Now I'm on my 2nd time as an evil character, going for sneak and melee and such. It's incredible I how little of the map I've even scratched the surface of.

I can't believe I didn't discover my pipboy flashlight until my 2nd [email protected]!!!


----------



## Frack (Nov 19, 2008)

I have this game but havent played it to much just a couple hours.


----------



## Morpheus uk (Nov 20, 2008)

Heheh,

Yeah ive been on it a while, along with Dead Space and Call of Duty 5,

BTW i still dont think ive had a game with you yet, what xbox live games have you been playing lately?

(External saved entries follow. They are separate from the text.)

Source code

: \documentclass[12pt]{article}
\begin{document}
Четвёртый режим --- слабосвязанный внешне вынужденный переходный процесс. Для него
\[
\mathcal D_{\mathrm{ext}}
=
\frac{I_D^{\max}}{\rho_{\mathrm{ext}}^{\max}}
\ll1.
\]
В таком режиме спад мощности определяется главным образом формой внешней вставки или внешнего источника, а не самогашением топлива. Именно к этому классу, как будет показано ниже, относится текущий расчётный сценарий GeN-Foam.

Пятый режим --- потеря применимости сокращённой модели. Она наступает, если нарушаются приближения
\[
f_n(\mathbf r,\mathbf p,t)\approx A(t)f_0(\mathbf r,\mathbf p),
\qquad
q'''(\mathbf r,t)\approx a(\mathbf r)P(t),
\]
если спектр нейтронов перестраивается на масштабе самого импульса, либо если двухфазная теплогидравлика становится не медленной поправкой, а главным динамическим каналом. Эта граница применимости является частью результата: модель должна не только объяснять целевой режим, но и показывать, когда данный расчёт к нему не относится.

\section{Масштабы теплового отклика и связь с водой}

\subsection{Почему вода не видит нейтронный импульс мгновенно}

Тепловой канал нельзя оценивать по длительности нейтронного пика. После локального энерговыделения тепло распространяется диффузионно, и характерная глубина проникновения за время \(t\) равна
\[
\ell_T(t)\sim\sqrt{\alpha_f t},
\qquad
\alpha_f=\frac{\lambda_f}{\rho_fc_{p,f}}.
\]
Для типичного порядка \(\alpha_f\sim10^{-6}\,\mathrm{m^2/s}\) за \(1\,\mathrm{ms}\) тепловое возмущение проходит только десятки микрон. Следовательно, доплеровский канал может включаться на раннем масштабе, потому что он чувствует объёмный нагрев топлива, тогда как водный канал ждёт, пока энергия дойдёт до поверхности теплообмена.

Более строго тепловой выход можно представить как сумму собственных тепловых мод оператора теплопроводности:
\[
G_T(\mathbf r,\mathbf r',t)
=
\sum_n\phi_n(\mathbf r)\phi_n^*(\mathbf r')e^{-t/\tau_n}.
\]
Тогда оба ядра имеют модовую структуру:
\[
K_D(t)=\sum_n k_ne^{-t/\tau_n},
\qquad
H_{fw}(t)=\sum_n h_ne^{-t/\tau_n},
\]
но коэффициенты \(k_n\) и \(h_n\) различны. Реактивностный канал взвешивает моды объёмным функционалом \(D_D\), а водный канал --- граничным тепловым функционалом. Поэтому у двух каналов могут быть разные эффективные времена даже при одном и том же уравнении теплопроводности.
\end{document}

Im in the mood for some ###### kicking XD

Currently on Fallou 3 im in that Vault 112 i think, that wierd tracqualituhasdfuasifah something, with that wierd girl that keeps asking you to do stuff, made that kid cry and now she wants me to split this couple up, is there anyway of bypassing any of that? i mean so far ive done the game with good karma and havent got bad once :lol: 

That was untill my speech with the kid failed and i had to happy slap him XD


----------



## acerbity (Nov 20, 2008)

Hehehe, I just beat Dead Space as well, that is a pretty easy play-through.

Call of Duty 5 will take me a while to warm up to, I'm too much of a CoD4 fanboy.

In Tranquility Lane you don't have to do any of the bad karma options, if you just look hard enough


----------



## Morpheus uk (Nov 20, 2008)

How?!

Tell me!

Dead Space is amazingly atmospheric, although ive only had a couple of proper plays on it, all the other ones ive turned it off within an hour or so in fear of completing it too soon


----------



## acerbity (Nov 20, 2008)

Morpheus uk said:


> How?!Tell me!
> 
> Dead Space is amazingly atmospheric, although ive only had a couple of proper plays on it, all the other ones ive turned it off within an hour or so in fear of completing it too soon


Speak to all the village people. One woman tells you that Betty has a link to the outside via the abandoned house, a la matrix.

In the abandoned house there are random objects, and each one will make a tone when interacted with. There is an order you need to hit them in to unlock the terminal, and if at any point you mess up the sequence you will hear an error tone, so with enough memory skills you can get it. There must be some hint as to the sequence somewhere but I just did it by trial and error.

And although it might not seem like the good karma thing to do, activating the Chinese invasion _is_ what you need to do for + karma


----------



## Morpheus uk (Nov 20, 2008)

Lol, is that the house with the robot in it?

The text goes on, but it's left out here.